Quetzalcoatl: God of IP and Big Data?


Quetzalcoatl, the feathered serpent, is the god of wind and learning, patron of learning and knowledge and related to the gods of arts and crafts. He was first revered in Teotihuacan, just outside modern Mexico City. In modern societies incentives for knowledge creation are frequently dependent on protection and enforcement of IP rights (Patents, Trademarks, Copyright, Designs ..). This brings us to the 2017 IP Statistics for Decision Makers conference, which took place last week in Mexico City – coincidence?

This conference brought together patent office representatives working on data (usually big), patent office economists, economists, lawyers and anyone else interested in IP statistics. The event was organised jointly by the three North American IP offices and OECD. The program included a broad range of topics – from the birth of the patent system in Venice (just before Cortez got to Mexico) to its optimisation. But one theme that loomed large at this event was digitisation, Big Data and the uses of modern analytics tools at patent offices.

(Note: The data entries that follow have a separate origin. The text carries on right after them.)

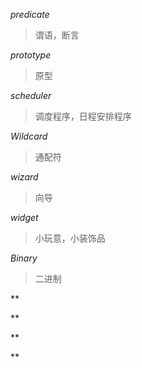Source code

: 
*predicate*
> 谓语，断言

*prototype*
> 原型

*scheduler*
> 调度程序，日程安排程序

*Wildcard*
>通配符

*wizard*
> 向导


*widget*
> 小玩意，小装饰品

*Binary*
> 二进制


**
>


**
>


**
>


**
>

Patent and trademark offices have increasingly been providing data to academics and their users for analysis. Such data-sets tend to be BIG: PATSTAT a dataset encompassing patent data on 90 million patents world-wide and the focus of an entire pre-conference workshop as well as a talk on a new and free linked open data version; TM-Link – a new trade mark database linking data from multiple offices and aspiring to do for marks what PATSTAT has done for patents; OECD’s latest report on the 2000 top R&D investors in the world, based on the free COR&DIP dataset. Academic users also got a look-in with their own add-ons: Rudi Bekkers presented a new database on Standard Essential Patents: the crown jewels of all firms operating in ICT industries.

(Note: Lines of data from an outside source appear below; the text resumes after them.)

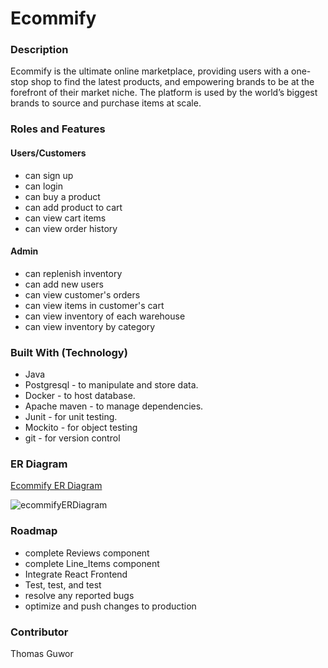 # Ecommify


### Description
Ecommify is the ultimate online marketplace, providing users with a one-stop shop to find the latest products, and empowering brands to be at the forefront of their market niche. The platform is used by the world’s biggest brands to source and purchase items at scale.

### Roles and Features

#### Users/Customers
- can sign up
- can login
- can buy a product
- can add product to cart
- can view cart items
- can view order history

#### Admin
- can replenish inventory
- can add new users
- can view customer's orders
- can view items in customer's cart
- can view inventory of each warehouse
- can view inventory by category

### Built With (Technology)

- Java 
- Postgresql - to manipulate and store data.
- Docker - to host database.
- Apache maven - to manage dependencies.
- Junit - for unit testing.
- Mockito - for object testing
- git - for version control
### ER Diagram
[Ecommify ER Diagram](https://i.imgur.com/OGfhEM9.jpg)

![ecommifyERDiagram](https://user-images.githubusercontent.com/29290107/186351247-d75d4039-711b-4d11-9ba8-7d0b30c9c691.png)

### Roadmap
- complete Reviews component
- complete Line_Items component
- Integrate React Frontend
- Test, test, and test
- resolve any reported bugs
- optimize and push changes to production

### Contributor
Thomas Guwor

Some IP offices are going beyond datasets by providing online tools to explore their data graphically such as USPTO’s tool to explore US patents online at patentsview.org. This is a classic dashboard and here you get a deluxe version allowing you to explore by country, use maps and explore relationships between patents!

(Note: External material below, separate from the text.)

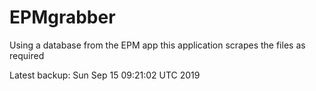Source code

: # EPMgrabber
Using a database from the EPM app this application scrapes the files as required


Latest backup: Sun Sep 15 09:21:02 UTC 2019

Going beyond the provision of BIG DATAsets the very first panel of the main conference showed us how digitisation is affecting the internal work of IP offices. Once humble washing machines and state of the art semiconductors were separate inventions, and were examined by examiners with different expertise. Now the internet of things / industry 4.0 is changing all that: an examiner of a patent for a washing machine or fridge must be conversant in the legal nuances of software patents and must be able to link electrical and mechanical engineering. While digitisation is changing what our gadgets are capable of and these gadgets are feeding ever more detailed data on what we do into huge datasets, new statistical methods are being created to filter these data. These methods will also be used by offices: how long before neural networks, fed data from a representative panel of consumers, start classifying graphic trademarks for their similarity – a problem that has stumped trade mark lawyers for ever. This solution was not (yet) on the program, but we did discuss it over lunch. On day 2 Neil Thompson showed us early evidence from the race to patent the telephone (Bell v Gray): similarity of technical drawings lies at the heart of this example. Patents or trademarks, it seems that good graphical classification algorithms will have a great future at IP offices. It is unlikely that the algorithms will replace examiners any time soon: they will just make their work less boring, faster and more reliable.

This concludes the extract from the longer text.